Protocol Buffer first usage high latency

Yanick Salzmann :

In one of our java applications we have quite a few protocol buffer classes and the jar essentially exposes one interface with one method that is used by another application. We have noticed that the first time this method is called the invocation time is quite high (>500ms) while subsequent calls are much faster (<10ms). At first we assumed this has something to do with our code, however after profiling we could not confirm this. Through process of elimination it became obvious that it has something to do with protocol buffers.

This was further confirmed when in a different application, that works completely different - but also uses protocol buffers - showed the same behavior. Additionally we tried creating a dummy instance (XY.newBuilder().build()) of all the proto buffer classes at startup and with each of those we added we could notice the overhead of the first invocation drop.

In .NET I can find another question that shows the similar problem (Why is ProtoBuf so slow on the 1st call but very fast inside loops?), however the solution there seems to be specific to C# with precompiling serializers. I couldn't find the same issue in Java so far. Are there workarounds like the one shown in the question above that apply to java?

Karol Dowbecki :

JVM ships with just-in-time (JIT) compiler which does a lot of optimization to your code. You can dig into JVM internals if you want to understand it further. There will be class loading and unloading, performance profiles, code compilation and de-compilation, biased locking, etc.

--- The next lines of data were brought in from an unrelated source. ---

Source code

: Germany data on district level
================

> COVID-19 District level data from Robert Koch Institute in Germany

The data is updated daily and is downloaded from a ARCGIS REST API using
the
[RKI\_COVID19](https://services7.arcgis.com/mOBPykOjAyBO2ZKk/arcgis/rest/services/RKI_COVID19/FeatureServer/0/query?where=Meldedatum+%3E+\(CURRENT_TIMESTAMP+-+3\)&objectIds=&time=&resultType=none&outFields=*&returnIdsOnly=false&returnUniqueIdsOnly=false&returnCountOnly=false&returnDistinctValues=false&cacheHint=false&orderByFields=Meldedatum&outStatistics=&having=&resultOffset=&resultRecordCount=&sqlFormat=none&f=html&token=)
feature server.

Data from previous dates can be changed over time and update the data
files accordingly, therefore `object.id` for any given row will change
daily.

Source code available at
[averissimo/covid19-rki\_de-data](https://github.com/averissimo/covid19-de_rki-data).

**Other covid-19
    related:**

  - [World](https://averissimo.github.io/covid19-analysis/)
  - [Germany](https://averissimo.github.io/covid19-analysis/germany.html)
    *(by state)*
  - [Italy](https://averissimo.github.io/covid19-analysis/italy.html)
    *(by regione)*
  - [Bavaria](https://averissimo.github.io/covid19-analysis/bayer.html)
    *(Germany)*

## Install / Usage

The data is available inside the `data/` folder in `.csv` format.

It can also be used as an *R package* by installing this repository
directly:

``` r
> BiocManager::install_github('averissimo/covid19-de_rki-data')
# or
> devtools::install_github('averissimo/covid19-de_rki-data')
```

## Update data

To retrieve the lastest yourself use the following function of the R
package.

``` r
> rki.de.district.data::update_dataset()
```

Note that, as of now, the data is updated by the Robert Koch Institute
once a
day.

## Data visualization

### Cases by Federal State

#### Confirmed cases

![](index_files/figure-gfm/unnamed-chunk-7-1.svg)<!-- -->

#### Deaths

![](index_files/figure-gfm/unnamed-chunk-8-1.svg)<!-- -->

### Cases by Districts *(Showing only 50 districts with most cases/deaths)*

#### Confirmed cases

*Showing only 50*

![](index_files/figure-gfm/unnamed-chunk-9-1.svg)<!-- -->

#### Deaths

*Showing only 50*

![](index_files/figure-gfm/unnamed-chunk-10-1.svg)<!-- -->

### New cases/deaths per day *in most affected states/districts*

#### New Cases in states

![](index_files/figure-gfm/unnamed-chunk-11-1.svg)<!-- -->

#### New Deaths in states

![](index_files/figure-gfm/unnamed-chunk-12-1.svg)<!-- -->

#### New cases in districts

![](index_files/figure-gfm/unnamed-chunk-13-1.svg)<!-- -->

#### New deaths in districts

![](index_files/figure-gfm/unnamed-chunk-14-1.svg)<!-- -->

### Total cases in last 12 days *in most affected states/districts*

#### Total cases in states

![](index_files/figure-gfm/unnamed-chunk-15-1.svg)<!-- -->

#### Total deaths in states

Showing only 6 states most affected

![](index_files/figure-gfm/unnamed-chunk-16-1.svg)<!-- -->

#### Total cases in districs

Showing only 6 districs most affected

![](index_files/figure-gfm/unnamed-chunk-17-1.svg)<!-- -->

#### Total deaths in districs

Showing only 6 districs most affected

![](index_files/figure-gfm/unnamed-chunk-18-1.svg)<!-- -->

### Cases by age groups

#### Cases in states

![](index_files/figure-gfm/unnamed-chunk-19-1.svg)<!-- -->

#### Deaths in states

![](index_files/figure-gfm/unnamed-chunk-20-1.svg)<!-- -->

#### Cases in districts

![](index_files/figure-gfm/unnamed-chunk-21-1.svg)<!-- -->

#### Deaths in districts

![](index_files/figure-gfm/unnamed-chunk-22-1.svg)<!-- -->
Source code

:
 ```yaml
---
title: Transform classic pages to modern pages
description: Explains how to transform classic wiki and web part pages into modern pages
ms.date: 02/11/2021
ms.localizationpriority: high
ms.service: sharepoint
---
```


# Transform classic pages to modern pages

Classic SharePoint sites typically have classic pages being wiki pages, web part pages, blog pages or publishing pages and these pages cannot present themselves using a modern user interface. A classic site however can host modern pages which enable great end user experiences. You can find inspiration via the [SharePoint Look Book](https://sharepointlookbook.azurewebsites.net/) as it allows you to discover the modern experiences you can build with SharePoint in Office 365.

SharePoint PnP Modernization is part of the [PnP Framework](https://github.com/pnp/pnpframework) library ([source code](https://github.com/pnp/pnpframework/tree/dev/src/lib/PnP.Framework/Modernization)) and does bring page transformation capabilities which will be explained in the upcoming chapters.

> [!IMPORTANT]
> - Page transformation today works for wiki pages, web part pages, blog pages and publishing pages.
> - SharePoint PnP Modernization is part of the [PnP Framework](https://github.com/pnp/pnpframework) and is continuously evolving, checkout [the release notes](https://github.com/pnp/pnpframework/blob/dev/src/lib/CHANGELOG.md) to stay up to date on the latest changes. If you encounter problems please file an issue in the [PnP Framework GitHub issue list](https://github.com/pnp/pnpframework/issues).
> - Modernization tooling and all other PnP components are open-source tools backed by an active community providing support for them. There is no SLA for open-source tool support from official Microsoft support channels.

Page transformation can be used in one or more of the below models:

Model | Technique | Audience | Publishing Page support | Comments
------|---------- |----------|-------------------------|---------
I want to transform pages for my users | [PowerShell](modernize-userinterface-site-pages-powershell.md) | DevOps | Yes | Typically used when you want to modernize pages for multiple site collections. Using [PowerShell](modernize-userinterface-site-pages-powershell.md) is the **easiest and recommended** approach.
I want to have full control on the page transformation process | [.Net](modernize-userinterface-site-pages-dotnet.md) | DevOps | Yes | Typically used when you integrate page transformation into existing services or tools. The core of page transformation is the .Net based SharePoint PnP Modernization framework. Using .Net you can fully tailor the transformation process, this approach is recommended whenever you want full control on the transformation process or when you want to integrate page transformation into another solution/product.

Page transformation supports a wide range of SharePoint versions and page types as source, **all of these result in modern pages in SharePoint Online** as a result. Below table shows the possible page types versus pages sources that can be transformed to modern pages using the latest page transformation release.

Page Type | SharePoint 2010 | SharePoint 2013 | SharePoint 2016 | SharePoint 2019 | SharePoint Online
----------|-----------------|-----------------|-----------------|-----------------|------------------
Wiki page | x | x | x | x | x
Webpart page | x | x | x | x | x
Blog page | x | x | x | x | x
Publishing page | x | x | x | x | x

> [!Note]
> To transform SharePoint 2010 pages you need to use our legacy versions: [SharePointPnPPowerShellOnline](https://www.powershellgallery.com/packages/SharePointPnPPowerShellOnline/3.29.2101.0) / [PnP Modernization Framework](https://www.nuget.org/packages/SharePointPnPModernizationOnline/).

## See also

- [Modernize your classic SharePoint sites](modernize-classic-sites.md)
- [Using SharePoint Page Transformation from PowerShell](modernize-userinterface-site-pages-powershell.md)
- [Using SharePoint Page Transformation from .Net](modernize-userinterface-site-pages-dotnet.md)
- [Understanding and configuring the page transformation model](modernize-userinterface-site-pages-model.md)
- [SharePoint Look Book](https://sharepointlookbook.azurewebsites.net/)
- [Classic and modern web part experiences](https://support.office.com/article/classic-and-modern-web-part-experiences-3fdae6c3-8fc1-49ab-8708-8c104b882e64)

To give you an example how complex this can get, as per this article, in OpenJDK there are two compilers (C1 and C2) with five possible tiers of code compilation:

Tiered compilation has five tiers of optimization. It starts in tier-0, the interpreter tier, where instrumentation provides information on the performance critical methods. Soon enough the tier 1 level, the simple C1 (client) compiler, optimizes the code. At tier 1, there is no profiling information. Next comes tier 2, where only a few methods are compiled (again by the client compiler). At tier 2, for those few methods, profiling information is gathered for entry-counters and loop-back branches. Tier 3 would then see all the methods getting compiled by the client compiler with full profiling information, and finally tier 4 would avail itself of C2, the server compiler.

The takeaway here is that if you require a predictable performance you should always warmup your code by running some dummy requests after each deployment.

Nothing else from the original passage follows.